Records drawn from a dataset

········

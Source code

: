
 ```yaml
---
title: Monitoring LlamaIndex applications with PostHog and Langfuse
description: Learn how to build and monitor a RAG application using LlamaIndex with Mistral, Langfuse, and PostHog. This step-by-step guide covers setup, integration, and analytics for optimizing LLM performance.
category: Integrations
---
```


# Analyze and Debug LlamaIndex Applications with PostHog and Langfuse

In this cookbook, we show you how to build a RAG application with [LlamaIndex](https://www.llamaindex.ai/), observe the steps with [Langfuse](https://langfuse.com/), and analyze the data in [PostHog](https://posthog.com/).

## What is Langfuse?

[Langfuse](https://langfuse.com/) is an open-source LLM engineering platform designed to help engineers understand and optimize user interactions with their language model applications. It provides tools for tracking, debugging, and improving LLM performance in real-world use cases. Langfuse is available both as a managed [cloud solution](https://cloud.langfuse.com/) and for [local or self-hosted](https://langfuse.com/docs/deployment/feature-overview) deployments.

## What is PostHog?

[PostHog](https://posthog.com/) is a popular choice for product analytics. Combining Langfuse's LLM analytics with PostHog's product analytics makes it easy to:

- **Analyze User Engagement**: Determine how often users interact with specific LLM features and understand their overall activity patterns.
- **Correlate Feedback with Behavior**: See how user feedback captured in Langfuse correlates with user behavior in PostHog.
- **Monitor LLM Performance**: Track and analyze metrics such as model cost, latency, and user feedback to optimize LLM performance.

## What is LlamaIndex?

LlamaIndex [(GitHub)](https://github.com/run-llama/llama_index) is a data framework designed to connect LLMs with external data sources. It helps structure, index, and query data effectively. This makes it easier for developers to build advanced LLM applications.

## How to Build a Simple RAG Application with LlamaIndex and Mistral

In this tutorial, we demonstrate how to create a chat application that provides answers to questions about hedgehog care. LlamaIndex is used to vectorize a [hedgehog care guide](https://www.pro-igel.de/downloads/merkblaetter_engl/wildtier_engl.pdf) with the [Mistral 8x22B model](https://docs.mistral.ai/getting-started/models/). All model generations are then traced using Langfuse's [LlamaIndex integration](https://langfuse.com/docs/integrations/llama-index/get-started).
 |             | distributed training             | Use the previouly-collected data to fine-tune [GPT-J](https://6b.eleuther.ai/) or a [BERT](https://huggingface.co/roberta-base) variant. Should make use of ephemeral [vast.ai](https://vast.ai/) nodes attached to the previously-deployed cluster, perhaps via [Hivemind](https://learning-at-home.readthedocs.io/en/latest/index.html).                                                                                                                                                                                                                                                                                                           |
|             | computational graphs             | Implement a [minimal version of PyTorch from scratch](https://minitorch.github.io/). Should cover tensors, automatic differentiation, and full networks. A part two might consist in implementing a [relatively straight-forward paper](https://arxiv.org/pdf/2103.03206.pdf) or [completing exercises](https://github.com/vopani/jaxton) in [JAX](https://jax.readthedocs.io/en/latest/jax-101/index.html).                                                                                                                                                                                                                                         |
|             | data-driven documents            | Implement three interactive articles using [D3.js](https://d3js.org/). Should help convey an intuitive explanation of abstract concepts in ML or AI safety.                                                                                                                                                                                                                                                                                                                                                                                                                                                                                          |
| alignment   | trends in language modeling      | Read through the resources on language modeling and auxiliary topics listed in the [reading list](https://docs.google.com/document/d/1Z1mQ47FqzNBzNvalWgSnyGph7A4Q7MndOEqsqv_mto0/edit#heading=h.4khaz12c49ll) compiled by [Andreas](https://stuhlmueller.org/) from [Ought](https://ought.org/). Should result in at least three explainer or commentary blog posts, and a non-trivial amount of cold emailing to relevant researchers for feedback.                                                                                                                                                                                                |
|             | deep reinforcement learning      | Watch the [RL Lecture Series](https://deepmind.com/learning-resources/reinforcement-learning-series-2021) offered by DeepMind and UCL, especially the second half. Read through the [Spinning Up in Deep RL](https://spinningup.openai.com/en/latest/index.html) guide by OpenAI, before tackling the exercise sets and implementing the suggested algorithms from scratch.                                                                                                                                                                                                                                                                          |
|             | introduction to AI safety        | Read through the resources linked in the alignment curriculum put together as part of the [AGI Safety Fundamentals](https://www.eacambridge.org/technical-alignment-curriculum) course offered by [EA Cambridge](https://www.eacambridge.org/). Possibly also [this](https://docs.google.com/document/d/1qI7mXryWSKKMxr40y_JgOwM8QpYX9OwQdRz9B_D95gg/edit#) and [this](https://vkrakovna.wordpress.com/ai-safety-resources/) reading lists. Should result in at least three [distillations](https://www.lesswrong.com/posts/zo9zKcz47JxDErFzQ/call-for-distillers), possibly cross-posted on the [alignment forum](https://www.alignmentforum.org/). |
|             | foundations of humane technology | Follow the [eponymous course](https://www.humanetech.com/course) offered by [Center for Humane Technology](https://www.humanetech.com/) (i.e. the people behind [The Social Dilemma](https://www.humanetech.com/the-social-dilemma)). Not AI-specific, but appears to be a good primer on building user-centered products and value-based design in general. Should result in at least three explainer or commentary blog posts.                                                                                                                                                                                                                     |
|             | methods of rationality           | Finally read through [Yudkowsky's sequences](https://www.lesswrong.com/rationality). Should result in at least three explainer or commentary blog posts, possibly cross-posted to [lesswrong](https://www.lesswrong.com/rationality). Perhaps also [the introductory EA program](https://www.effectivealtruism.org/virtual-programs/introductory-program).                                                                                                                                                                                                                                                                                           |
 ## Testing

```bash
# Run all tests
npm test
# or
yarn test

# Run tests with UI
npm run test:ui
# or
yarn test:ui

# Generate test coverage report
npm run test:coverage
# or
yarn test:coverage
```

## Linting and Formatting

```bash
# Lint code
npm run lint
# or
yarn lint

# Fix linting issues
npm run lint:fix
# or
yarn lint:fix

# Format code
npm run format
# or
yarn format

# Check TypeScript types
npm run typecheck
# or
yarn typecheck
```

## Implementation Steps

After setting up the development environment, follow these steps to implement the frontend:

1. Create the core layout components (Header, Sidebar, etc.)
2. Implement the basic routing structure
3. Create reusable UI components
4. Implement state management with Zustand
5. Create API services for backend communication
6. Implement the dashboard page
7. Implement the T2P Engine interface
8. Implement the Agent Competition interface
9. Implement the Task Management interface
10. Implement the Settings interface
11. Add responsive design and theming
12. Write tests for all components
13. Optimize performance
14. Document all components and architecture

········

Exercise prompt » Nothing is to be left out; every record above must be repeated exactly.

Result of the exercise »
Source code

:
 ```yaml
---
title: Monitoring LlamaIndex applications with PostHog and Langfuse
description: Learn how to build and monitor a RAG application using LlamaIndex with Mistral, Langfuse, and PostHog. This step-by-step guide covers setup, integration, and analytics for optimizing LLM performance.
category: Integrations
---
```


# Analyze and Debug LlamaIndex Applications with PostHog and Langfuse

In this cookbook, we show you how to build a RAG application with [LlamaIndex](https://www.llamaindex.ai/), observe the steps with [Langfuse](https://langfuse.com/), and analyze the data in [PostHog](https://posthog.com/).

## What is Langfuse?

[Langfuse](https://langfuse.com/) is an open-source LLM engineering platform designed to help engineers understand and optimize user interactions with their language model applications. It provides tools for tracking, debugging, and improving LLM performance in real-world use cases. Langfuse is available both as a managed [cloud solution](https://cloud.langfuse.com/) and for [local or self-hosted](https://langfuse.com/docs/deployment/feature-overview) deployments.

## What is PostHog?

[PostHog](https://posthog.com/) is a popular choice for product analytics. Combining Langfuse's LLM analytics with PostHog's product analytics makes it easy to:

- **Analyze User Engagement**: Determine how often users interact with specific LLM features and understand their overall activity patterns.
- **Correlate Feedback with Behavior**: See how user feedback captured in Langfuse correlates with user behavior in PostHog.
- **Monitor LLM Performance**: Track and analyze metrics such as model cost, latency, and user feedback to optimize LLM performance.

## What is LlamaIndex?

LlamaIndex [(GitHub)](https://github.com/run-llama/llama_index) is a data framework designed to connect LLMs with external data sources. It helps structure, index, and query data effectively. This makes it easier for developers to build advanced LLM applications.

## How to Build a Simple RAG Application with LlamaIndex and Mistral

In this tutorial, we demonstrate how to create a chat application that provides answers to questions about hedgehog care. LlamaIndex is used to vectorize a [hedgehog care guide](https://www.pro-igel.de/downloads/merkblaetter_engl/wildtier_engl.pdf) with the [Mistral 8x22B model](https://docs.mistral.ai/getting-started/models/). All model generations are then traced using Langfuse's [LlamaIndex integration](https://langfuse.com/docs/integrations/llama-index/get-started).
 |             | distributed training             | Use the previouly-collected data to fine-tune [GPT-J](https://6b.eleuther.ai/) or a [BERT](https://huggingface.co/roberta-base) variant. Should make use of ephemeral [vast.ai](https://vast.ai/) nodes attached to the previously-deployed cluster, perhaps via [Hivemind](https://learning-at-home.readthedocs.io/en/latest/index.html).                                                                                                                                                                                                                                                                                                           |
|             | computational graphs             | Implement a [minimal version of PyTorch from scratch](https://minitorch.github.io/). Should cover tensors, automatic differentiation, and full networks. A part two might consist in implementing a [relatively straight-forward paper](https://arxiv.org/pdf/2103.03206.pdf) or [completing exercises](https://github.com/vopani/jaxton) in [JAX](https://jax.readthedocs.io/en/latest/jax-101/index.html).                                                                                                                                                                                                                                         |
|             | data-driven documents            | Implement three interactive articles using [D3.js](https://d3js.org/). Should help convey an intuitive explanation of abstract concepts in ML or AI safety.                                                                                                                                                                                                                                                                                                                                                                                                                                                                                          |
| alignment   | trends in language modeling      | Read through the resources on language modeling and auxiliary topics listed in the [reading list](https://docs.google.com/document/d/1Z1mQ47FqzNBzNvalWgSnyGph7A4Q7MndOEqsqv_mto0/edit#heading=h.4khaz12c49ll) compiled by [Andreas](https://stuhlmueller.org/) from [Ought](https://ought.org/). Should result in at least three explainer or commentary blog posts, and a non-trivial amount of cold emailing to relevant researchers for feedback.                                                                                                                                                                                                |
|             | deep reinforcement learning      | Watch the [RL Lecture Series](https://deepmind.com/learning-resources/reinforcement-learning-series-2021) offered by DeepMind and UCL, especially the second half. Read through the [Spinning Up in Deep RL](https://spinningup.openai.com/en/latest/index.html) guide by OpenAI, before tackling the exercise sets and implementing the suggested algorithms from scratch.                                                                                                                                                                                                                                                                          |
|             | introduction to AI safety        | Read through the resources linked in the alignment curriculum put together as part of the [AGI Safety Fundamentals](https://www.eacambridge.org/technical-alignment-curriculum) course offered by [EA Cambridge](https://www.eacambridge.org/). Possibly also [this](https://docs.google.com/document/d/1qI7mXryWSKKMxr40y_JgOwM8QpYX9OwQdRz9B_D95gg/edit#) and [this](https://vkrakovna.wordpress.com/ai-safety-resources/) reading lists. Should result in at least three [distillations](https://www.lesswrong.com/posts/zo9zKcz47JxDErFzQ/call-for-distillers), possibly cross-posted on the [alignment forum](https://www.alignmentforum.org/). |
|             | foundations of humane technology | Follow the [eponymous course](https://www.humanetech.com/course) offered by [Center for Humane Technology](https://www.humanetech.com/) (i.e. the people behind [The Social Dilemma](https://www.humanetech.com/the-social-dilemma)). Not AI-specific, but appears to be a good primer on building user-centered products and value-based design in general. Should result in at least three explainer or commentary blog posts.                                                                                                                                                                                                                     |
|             | methods of rationality           | Finally read through [Yudkowsky's sequences](https://www.lesswrong.com/rationality). Should result in at least three explainer or commentary blog posts, possibly cross-posted to [lesswrong](https://www.lesswrong.com/rationality). Perhaps also [the introductory EA program](https://www.effectivealtruism.org/virtual-programs/introductory-program).                                                                                                                                                                                                                                                                                           |
 ## Testing

```bash
# Run all tests
npm test
# or
yarn test

# Run tests with UI
npm run test:ui
# or
yarn test:ui

# Generate test coverage report
npm run test:coverage
# or
yarn test:coverage
```

## Linting and Formatting

```bash
# Lint code
npm run lint
# or
yarn lint

# Fix linting issues
npm run lint:fix
# or
yarn lint:fix

# Format code
npm run format
# or
yarn format

# Check TypeScript types
npm run typecheck
# or
yarn typecheck
```

## Implementation Steps

After setting up the development environment, follow these steps to implement the frontend:

1. Create the core layout components (Header, Sidebar, etc.)
2. Implement the basic routing structure
3. Create reusable UI components
4. Implement state management with Zustand
5. Create API services for backend communication
6. Implement the dashboard page
7. Implement the T2P Engine interface
8. Implement the Agent Competition interface
9. Implement the Task Management interface
10. Implement the Settings interface
11. Add responsive design and theming
12. Write tests for all components
13. Optimize performance
14. Document all components and architecture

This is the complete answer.